# [Directions for this task]
Starting at the line that has "-sg_ids (Required) - list" and stopping after the line that has "fatal: unable to", reproduce the listing below exactly; omit everything else.

# [Exercise data]
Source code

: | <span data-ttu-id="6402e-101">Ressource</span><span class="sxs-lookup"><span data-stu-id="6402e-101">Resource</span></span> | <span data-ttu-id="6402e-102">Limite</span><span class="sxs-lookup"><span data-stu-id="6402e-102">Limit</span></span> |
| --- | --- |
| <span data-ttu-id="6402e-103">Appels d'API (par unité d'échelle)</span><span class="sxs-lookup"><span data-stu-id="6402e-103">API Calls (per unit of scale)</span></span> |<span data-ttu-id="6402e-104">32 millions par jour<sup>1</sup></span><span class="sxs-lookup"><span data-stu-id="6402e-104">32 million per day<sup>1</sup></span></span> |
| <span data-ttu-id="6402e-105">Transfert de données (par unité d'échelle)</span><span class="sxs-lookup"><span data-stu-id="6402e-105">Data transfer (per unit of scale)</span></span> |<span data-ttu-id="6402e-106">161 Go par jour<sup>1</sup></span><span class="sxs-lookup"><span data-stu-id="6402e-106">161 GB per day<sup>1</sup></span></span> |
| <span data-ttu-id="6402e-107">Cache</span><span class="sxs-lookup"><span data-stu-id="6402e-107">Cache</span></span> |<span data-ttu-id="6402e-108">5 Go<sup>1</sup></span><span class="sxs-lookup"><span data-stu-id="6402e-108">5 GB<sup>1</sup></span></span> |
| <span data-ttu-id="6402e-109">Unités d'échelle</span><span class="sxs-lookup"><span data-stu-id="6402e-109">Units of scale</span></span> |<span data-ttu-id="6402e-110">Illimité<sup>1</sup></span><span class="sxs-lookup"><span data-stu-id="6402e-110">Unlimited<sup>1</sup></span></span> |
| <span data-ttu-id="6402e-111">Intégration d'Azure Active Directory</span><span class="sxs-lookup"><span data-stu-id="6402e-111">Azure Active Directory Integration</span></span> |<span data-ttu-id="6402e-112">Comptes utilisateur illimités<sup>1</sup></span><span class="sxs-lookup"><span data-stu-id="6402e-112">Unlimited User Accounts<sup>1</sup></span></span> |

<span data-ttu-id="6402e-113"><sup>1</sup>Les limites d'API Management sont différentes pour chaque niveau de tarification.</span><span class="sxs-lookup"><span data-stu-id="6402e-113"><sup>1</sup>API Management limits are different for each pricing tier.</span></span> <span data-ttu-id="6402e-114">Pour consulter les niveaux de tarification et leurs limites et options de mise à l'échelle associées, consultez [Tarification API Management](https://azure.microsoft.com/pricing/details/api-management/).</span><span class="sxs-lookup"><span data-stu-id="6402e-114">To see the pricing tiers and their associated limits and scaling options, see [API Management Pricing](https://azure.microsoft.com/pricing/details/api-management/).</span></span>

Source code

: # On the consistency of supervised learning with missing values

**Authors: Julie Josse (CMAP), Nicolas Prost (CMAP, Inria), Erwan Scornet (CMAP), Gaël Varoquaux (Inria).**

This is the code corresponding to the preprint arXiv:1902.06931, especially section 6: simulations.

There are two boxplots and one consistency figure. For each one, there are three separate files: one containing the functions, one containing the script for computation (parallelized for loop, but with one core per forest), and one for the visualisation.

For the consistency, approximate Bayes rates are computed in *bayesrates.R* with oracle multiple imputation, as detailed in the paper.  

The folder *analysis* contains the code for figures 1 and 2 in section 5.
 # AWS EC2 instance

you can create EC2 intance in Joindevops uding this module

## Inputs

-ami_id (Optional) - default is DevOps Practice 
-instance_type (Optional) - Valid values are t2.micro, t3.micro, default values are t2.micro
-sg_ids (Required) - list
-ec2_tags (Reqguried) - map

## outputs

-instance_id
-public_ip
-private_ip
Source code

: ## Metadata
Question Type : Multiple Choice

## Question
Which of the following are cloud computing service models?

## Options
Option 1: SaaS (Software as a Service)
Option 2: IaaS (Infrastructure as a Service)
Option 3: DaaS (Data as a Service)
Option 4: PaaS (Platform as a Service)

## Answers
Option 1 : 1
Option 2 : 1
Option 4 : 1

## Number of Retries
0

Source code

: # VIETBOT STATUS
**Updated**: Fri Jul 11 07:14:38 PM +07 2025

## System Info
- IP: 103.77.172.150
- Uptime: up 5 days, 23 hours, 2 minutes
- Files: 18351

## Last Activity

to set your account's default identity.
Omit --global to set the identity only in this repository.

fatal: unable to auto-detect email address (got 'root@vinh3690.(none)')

--

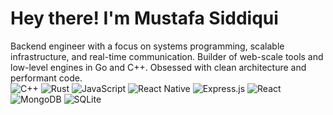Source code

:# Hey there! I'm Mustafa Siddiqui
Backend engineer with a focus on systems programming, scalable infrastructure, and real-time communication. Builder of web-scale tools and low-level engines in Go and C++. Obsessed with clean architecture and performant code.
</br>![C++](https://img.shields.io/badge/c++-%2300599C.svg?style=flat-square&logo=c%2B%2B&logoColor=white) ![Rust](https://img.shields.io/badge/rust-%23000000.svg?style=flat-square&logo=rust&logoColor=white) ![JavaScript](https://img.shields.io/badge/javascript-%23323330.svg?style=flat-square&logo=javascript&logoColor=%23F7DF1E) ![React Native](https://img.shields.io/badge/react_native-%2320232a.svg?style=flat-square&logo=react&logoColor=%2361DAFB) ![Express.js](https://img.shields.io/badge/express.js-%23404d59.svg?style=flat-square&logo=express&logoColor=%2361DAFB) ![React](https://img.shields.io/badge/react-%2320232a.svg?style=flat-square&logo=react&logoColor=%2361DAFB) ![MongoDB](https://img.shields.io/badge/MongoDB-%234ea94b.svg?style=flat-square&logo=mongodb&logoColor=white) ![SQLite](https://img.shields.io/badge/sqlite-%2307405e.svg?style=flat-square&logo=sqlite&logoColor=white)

---

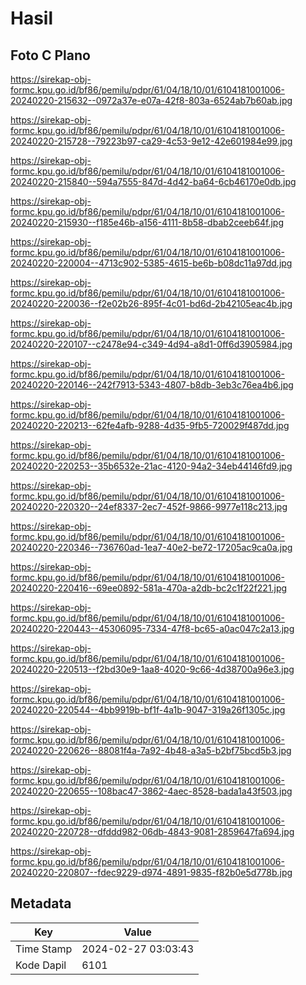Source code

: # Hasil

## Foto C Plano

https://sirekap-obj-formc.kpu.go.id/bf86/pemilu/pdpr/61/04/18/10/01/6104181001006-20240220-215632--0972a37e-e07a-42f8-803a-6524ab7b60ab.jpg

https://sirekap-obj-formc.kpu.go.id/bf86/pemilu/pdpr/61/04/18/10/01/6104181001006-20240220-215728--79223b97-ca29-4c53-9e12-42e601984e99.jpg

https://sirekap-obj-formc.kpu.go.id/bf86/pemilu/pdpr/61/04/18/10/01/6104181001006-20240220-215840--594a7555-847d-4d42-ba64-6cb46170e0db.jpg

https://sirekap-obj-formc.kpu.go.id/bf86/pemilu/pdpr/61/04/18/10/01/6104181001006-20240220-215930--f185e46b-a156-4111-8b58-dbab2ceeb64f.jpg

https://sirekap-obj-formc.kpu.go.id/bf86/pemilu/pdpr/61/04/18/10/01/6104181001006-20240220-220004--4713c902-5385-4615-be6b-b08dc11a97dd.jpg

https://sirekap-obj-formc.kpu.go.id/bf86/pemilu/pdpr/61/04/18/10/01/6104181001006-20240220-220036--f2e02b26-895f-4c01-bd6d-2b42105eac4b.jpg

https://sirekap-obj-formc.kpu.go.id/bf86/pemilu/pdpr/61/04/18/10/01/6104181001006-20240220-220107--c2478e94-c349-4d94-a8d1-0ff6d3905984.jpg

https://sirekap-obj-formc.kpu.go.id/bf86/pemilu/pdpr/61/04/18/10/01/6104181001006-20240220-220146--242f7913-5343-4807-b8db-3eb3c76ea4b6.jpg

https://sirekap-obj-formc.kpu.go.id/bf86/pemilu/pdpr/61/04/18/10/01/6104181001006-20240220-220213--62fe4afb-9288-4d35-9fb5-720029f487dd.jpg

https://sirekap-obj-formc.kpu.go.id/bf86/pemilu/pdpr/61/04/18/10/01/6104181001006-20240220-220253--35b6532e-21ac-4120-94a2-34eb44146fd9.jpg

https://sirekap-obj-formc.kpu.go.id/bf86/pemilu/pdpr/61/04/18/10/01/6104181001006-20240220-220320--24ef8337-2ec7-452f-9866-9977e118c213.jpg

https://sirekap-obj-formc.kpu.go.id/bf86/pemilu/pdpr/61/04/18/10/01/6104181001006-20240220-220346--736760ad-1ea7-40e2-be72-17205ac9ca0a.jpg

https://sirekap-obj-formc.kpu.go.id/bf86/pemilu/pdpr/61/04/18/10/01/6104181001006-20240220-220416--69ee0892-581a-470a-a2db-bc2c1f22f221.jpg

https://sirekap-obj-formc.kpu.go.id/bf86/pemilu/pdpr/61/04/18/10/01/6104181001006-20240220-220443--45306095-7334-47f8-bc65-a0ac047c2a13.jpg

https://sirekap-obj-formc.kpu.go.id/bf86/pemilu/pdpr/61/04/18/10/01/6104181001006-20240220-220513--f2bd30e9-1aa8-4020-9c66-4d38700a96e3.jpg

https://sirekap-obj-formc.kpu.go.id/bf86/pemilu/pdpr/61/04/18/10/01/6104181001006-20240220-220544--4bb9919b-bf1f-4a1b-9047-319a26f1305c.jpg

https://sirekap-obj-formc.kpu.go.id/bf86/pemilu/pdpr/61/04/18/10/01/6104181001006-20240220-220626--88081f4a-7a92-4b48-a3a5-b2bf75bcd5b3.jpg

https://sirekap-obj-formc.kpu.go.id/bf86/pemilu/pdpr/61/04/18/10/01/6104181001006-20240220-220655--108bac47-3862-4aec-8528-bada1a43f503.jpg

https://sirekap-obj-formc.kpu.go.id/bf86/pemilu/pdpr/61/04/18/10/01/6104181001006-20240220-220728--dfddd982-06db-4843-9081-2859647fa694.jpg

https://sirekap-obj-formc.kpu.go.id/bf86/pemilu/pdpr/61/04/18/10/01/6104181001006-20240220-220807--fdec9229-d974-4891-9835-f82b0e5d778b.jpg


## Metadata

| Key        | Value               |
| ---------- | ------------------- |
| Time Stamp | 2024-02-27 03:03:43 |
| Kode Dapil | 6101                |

# [Answer for the task]
-sg_ids (Required) - list
-ec2_tags (Reqguried) - map

## outputs

-instance_id
-public_ip
-private_ip
Source code

: ## Metadata
Question Type : Multiple Choice

## Question
Which of the following are cloud computing service models?

## Options
Option 1: SaaS (Software as a Service)
Option 2: IaaS (Infrastructure as a Service)
Option 3: DaaS (Data as a Service)
Option 4: PaaS (Platform as a Service)

## Answers
Option 1 : 1
Option 2 : 1
Option 4 : 1

## Number of Retries
0

Source code

: # VIETBOT STATUS
**Updated**: Fri Jul 11 07:14:38 PM +07 2025

## System Info
- IP: 103.77.172.150
- Uptime: up 5 days, 23 hours, 2 minutes
- Files: 18351

## Last Activity

to set your account's default identity.
Omit --global to set the identity only in this repository.

fatal: unable to auto-detect email address (got 'root@vinh3690.(none)')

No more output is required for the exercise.